Word for word, copy out the entries below, but not the pictures in them.

[Task inputs]

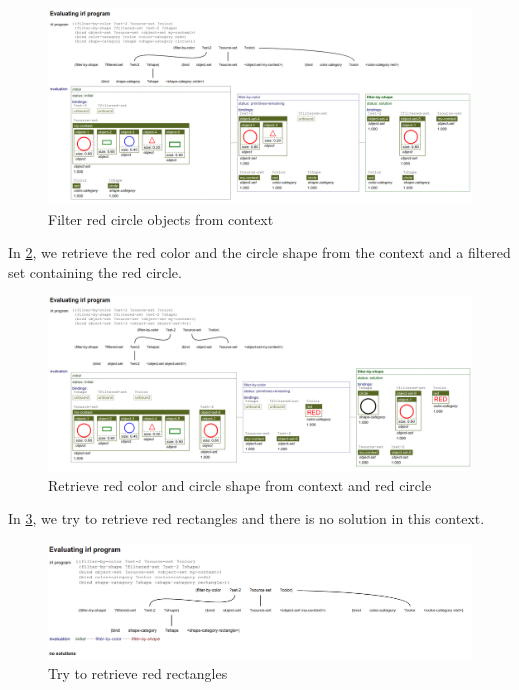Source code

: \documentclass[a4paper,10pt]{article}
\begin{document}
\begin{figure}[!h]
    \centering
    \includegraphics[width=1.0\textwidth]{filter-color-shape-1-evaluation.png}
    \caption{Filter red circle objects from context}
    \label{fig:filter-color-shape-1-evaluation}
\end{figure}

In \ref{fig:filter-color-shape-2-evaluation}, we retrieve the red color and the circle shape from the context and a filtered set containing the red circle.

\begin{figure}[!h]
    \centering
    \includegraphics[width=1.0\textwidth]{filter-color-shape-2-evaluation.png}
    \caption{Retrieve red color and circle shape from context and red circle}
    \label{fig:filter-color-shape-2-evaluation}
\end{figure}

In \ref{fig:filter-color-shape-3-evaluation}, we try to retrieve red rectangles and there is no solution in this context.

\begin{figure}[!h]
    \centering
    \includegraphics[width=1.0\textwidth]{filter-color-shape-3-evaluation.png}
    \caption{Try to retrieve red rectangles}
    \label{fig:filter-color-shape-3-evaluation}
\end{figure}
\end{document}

[/Task inputs]

## Solution to this exercise
Source code

: \documentclass[a4paper,10pt]{article}
\begin{document}
\begin{figure}[!h]
    \centering
    \includegraphics[width=1.0\textwidth]{filter-color-shape-1-evaluation.png}
    \caption{Filter red circle objects from context}
    \label{fig:filter-color-shape-1-evaluation}
\end{figure}

In \ref{fig:filter-color-shape-2-evaluation}, we retrieve the red color and the circle shape from the context and a filtered set containing the red circle.

\begin{figure}[!h]
    \centering
    \includegraphics[width=1.0\textwidth]{filter-color-shape-2-evaluation.png}
    \caption{Retrieve red color and circle shape from context and red circle}
    \label{fig:filter-color-shape-2-evaluation}
\end{figure}

In \ref{fig:filter-color-shape-3-evaluation}, we try to retrieve red rectangles and there is no solution in this context.

\begin{figure}[!h]
    \centering
    \includegraphics[width=1.0\textwidth]{filter-color-shape-3-evaluation.png}
    \caption{Try to retrieve red rectangles}
    \label{fig:filter-color-shape-3-evaluation}
\end{figure}
\end{document}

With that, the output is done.